[Saved entries]

--- START ---

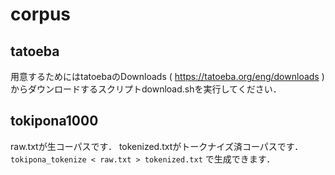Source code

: # corpus

## tatoeba

用意するためにはtatoebaのDownloads ( https://tatoeba.org/eng/downloads ) からダウンロードするスクリプトdownload.shを実行してください．

## tokipona1000

raw.txtが生コーパスです．
tokenized.txtがトークナイズ済コーパスです．
`tokipona_tokenize < raw.txt > tokenized.txt` で生成できます．


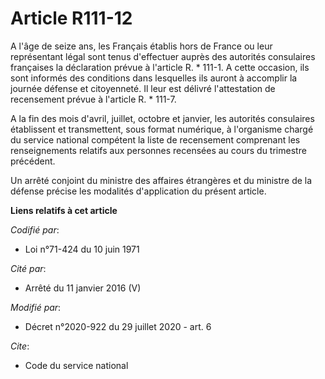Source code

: # Article R111-12

A l'âge de seize ans, les Français établis hors de France ou leur représentant légal sont tenus d'effectuer auprès des
autorités consulaires françaises la déclaration prévue à l'article R. * 111-1. A cette occasion, ils sont informés des
conditions dans lesquelles ils auront à accomplir la journée défense et citoyenneté. Il leur est délivré l'attestation de
recensement prévue à l'article R. * 111-7.

A la fin des mois d'avril, juillet, octobre et janvier, les autorités consulaires établissent et transmettent, sous format
numérique, à l'organisme chargé du service national compétent la liste de recensement comprenant les renseignements relatifs
aux personnes recensées au cours du trimestre précédent.

Un arrêté conjoint du ministre des affaires étrangères et du ministre de la défense précise les modalités d'application du
présent article.

**Liens relatifs à cet article**

_Codifié par_:

  - Loi n°71-424 du 10 juin 1971

_Cité par_:

  - Arrêté du 11 janvier 2016 (V)

_Modifié par_:

  - Décret n°2020-922 du 29 juillet 2020 - art. 6

_Cite_:

  - Code du service national
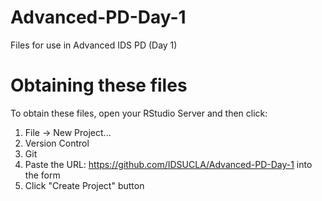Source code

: # Advanced-PD-Day-1

Files for use in Advanced IDS PD (Day 1)

# Obtaining these files

To obtain these files, open your RStudio Server and then click:

1. File -> New Project...
2. Version Control
3. Git
4. Paste the URL: https://github.com/IDSUCLA/Advanced-PD-Day-1 into the form
5. Click "Create Project" button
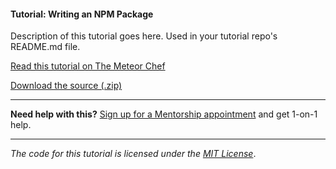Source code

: #### Tutorial: Writing an NPM Package

Description of this tutorial goes here. Used in your tutorial repo's README.md file.

[Read this tutorial on The Meteor Chef](https://themeteorchef.com/tutorials/writing-an-npm-package)  

[Download the source (.zip)](https://github.com/themeteorchef/writing-an-npm-package/archive/master.zip)

---

**Need help with this?** [Sign up for a Mentorship appointment](https://themeteorchef.com/mentorship?readme=writing-an-npm-package) and get 1-on-1 help.

---

_The code for this tutorial is licensed under the [MIT License](http://opensource.org/licenses/MIT)_.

--- END ---

■ **Task brief**
Please leave out the pictures as you reproduce the lines exactly, from the first line of the entries through the line containing "< raw.txt >".

■ **Task response**
Source code

: # corpus

## tatoeba

用意するためにはtatoebaのDownloads ( https://tatoeba.org/eng/downloads ) からダウンロードするスクリプトdownload.shを実行してください．

## tokipona1000

raw.txtが生コーパスです．
tokenized.txtがトークナイズ済コーパスです．
`tokipona_tokenize < raw.txt > tokenized.txt` で生成できます．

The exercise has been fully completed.